Iniziamo con un’uscita piuttosto recente, Né a Dio né al diavolo di Aislinn, uscito per Gainsworth Publishing pochi mesi fa. Qui si narrano le vicende di Ivan, appena scappato di casa per sfuggire al padre violento, e di Lucas/Lucifero, vampiro con un eccesso di anni durante i quali ha imparato soprattutto a non fidarsi. Il contesto è provinciale quanto contemporaneo: Biveno, una cittadina ispirata a Biella che di buono ha da offrire giusto una libreria, una tisaneria e un pub d’ispirazione medievale. Il sottotitolo dice tanto, ma non tutto: vampiri contro metallari. Con uno sprecarsi di sangue, violenza e spirito di sacrificio.

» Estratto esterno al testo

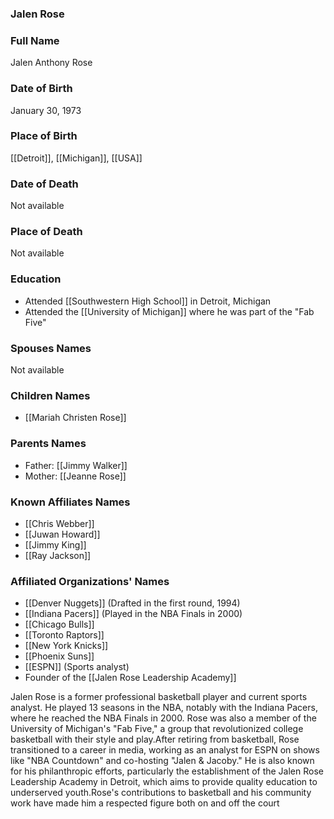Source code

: ### Jalen Rose

### Full Name

Jalen Anthony Rose

### Date of Birth

January 30, 1973

### Place of Birth

[[Detroit]], [[Michigan]], [[USA]]

### Date of Death

Not available

### Place of Death

Not available

### Education

- Attended [[Southwestern High School]] in Detroit, Michigan
- Attended the [[University of Michigan]] where he was part of the "Fab Five"

### Spouses Names

Not available

### Children Names

- [[Mariah Christen Rose]]

### Parents Names

- Father: [[Jimmy Walker]]
- Mother: [[Jeanne Rose]]

### Known Affiliates Names

- [[Chris Webber]]
- [[Juwan Howard]]
- [[Jimmy King]]
- [[Ray Jackson]]

### Affiliated Organizations' Names

- [[Denver Nuggets]] (Drafted in the first round, 1994)
- [[Indiana Pacers]] (Played in the NBA Finals in 2000)
- [[Chicago Bulls]]
- [[Toronto Raptors]]
- [[New York Knicks]]
- [[Phoenix Suns]]
- [[ESPN]] (Sports analyst)
- Founder of the [[Jalen Rose Leadership Academy]]

Jalen Rose is a former professional basketball player and current sports analyst. He played 13 seasons in the NBA, notably with the Indiana Pacers, where he reached the NBA Finals in 2000. Rose was also a member of the University of Michigan's "Fab Five," a group that revolutionized college basketball with their style and play.After retiring from basketball, Rose transitioned to a career in media, working as an analyst for ESPN on shows like "NBA Countdown" and co-hosting "Jalen & Jacoby." He is also known for his philanthropic efforts, particularly the establishment of the Jalen Rose Leadership Academy in Detroit, which aims to provide quality education to underserved youth.Rose's contributions to basketball and his community work have made him a respected figure both on and off the court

Cambiando totalmente tema e ambientazione – la Vecchia Capitale, una cupa città che pare un misto tra la Roma antica e la Londra vittoriana – e tornando indietro di qualche anno, arriviamo a Black Friars, la tetralogia di Virginia De Winter. Curioso che entrambe le prime autrici citate si fregino di un alias. La sua saga si discosta nettamente dai toni netti e diretti della Biveno di Aislinn; non ci sono pub ma taverne, non abbiamo risse ma duelli e le crudeltà espresse con raffinatezza sopravanzano gli insulti sboccati e le spacconerie da metallaro. La Vecchia Capitale è una città in cui si ordiscono trame, i vampiri abitano la notte e dal Presidio una misteriosa specie di Inquisizione minaccia le libertà delle Universitas, con tutto un contorno di storia d’amore. Atmosfere gotiche, stile raffinato, vampiri d’altri tempi.

L’estate segreta di Babe Hardy di Fabio Lastrucci, edito da Dunwich edizioni, è di nascita italiano ma ambientato in America, nello specifico in quel di Hollyood. I protagonisti sono Stan Laurel e Babe Hardy, meglio noti in Italia come Stanlio e Ollio. Il nostro beneamato duo di comici si trovano affetti da una virulenta e fastidiosa forma di vampirismo, in un romanzo che è un inno al cinema degli anni ’30, pieno di cammei e citazioni, – indagini hard-boiled, Bela Lugosi e dialoghi spassosi.

Pubblicato prima da Gargoyle col titolo Il 18° Vampiro e recentemente ripresa da Acheron Books in una nuova versione riveduta, si apre con Grimjank la Saga dei vampiri di Claudio Vergnani, in cui un gruppo di ragazzi modenesi sbarcano il lunario ammazzando vampiri. Assoldati da una donna misteriosa che si fa chiamare “L’Amica”, dovranno fare conoscenza col maestro dei vampiri Grimjank.

Halloween si avvicina, e così come si tratta di una festa importata, pure i vampiri non possono dirsi propriamente autoctoni, perlomeno come li intendiamo adesso. Ma romanzi sui vampiri di una certa dignità talvolta escono anche in Italia, e benché non ci sia bisogno di sostituire una letteratura d’importazione con una locale, non è male che le due si accompagnino di pari passo.